### Provided data
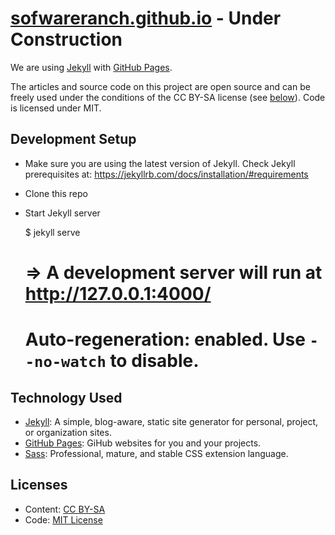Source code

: # **[sofwareranch.github.io](https://softwareranch.github.io/)** - **Under Construction**

We are using [Jekyll](http://jekyllrb.com) with [GitHub Pages](https://pages.github.com). 

The articles and source code on this project are open source and can be freely used under the conditions of the CC BY-SA license (see [below](#licenses)). Code is licensed under MIT.

## Development Setup

* Make sure you are using the latest version of Jekyll. Check Jekyll prerequisites at: https://jekyllrb.com/docs/installation/#requirements
+ Clone this repo
- Start Jekyll server

    $ jekyll serve
    # => A development server will run at http://127.0.0.1:4000/
    # Auto-regeneration: enabled. Use `--no-watch` to disable.


## Technology Used

- [Jekyll](http://jekyllrb.com): A simple, blog-aware, static site generator for personal, project, or organization sites.
- [GitHub Pages](https://pages.github.com): GiHub websites for you and your projects.
- [Sass](http://sass-lang.com/): Professional, mature, and stable CSS extension language.

## Licenses

- Content: [CC BY-SA](https://creativecommons.org/licenses/by-sa/4.0/)
- Code: [MIT License](http://opensource.org/licenses/MIT)
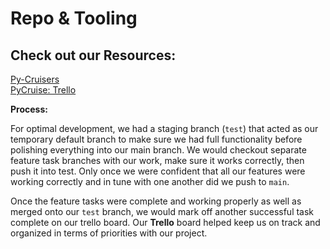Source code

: # Repo & Tooling  

## Check out our Resources:  

[Py-Cruisers](https://github.com/Py-Cruisers)  
[PyCruise: Trello](https://trello.com/b/PDIpyBC1/pycruise)  

**Process:**

For optimal development, we had a staging branch (`test`) that acted as our temporary default branch to make sure we had full functionality before polishing everything into our main branch. We would checkout separate feature task branches with our work, make sure it works correctly, then push it into test. Only once we were confident that all our features were working correctly and in tune with one another did we push to `main`.  

Once the feature tasks were complete and working properly as well as merged onto our `test` branch, we would mark off another successful task complete on our trello board. Our **Trello** board helped keep us on track and organized in terms of priorities with our project.  
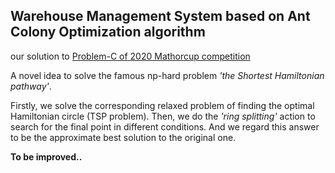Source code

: ## Warehouse Management System based on Ant Colony Optimization algorithm

our solution to [Problem-C of 2020 Mathorcup competition](https://www.saikr.com/c/nd/6456)

A novel idea to solve the famous np-hard problem *'the Shortest Hamiltonian pathway'*.

Firstly, we solve the corresponding relaxed problem of finding the optimal Hamiltonian circle (TSP problem). Then, we do the *'ring splitting'* action to search for the final point in different conditions. And we regard this answer to be the approximate best solution to the original one. 

**To be improved..**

### Action item
Each line from the beginning of the entries up to and including the one containing "## Development Setup" must be restated exactly. Pictures are to be left out.

### Completed exercise
Source code

: # **[sofwareranch.github.io](https://softwareranch.github.io/)** - **Under Construction**

We are using [Jekyll](http://jekyllrb.com) with [GitHub Pages](https://pages.github.com). 

The articles and source code on this project are open source and can be freely used under the conditions of the CC BY-SA license (see [below](#licenses)). Code is licensed under MIT.

## Development Setup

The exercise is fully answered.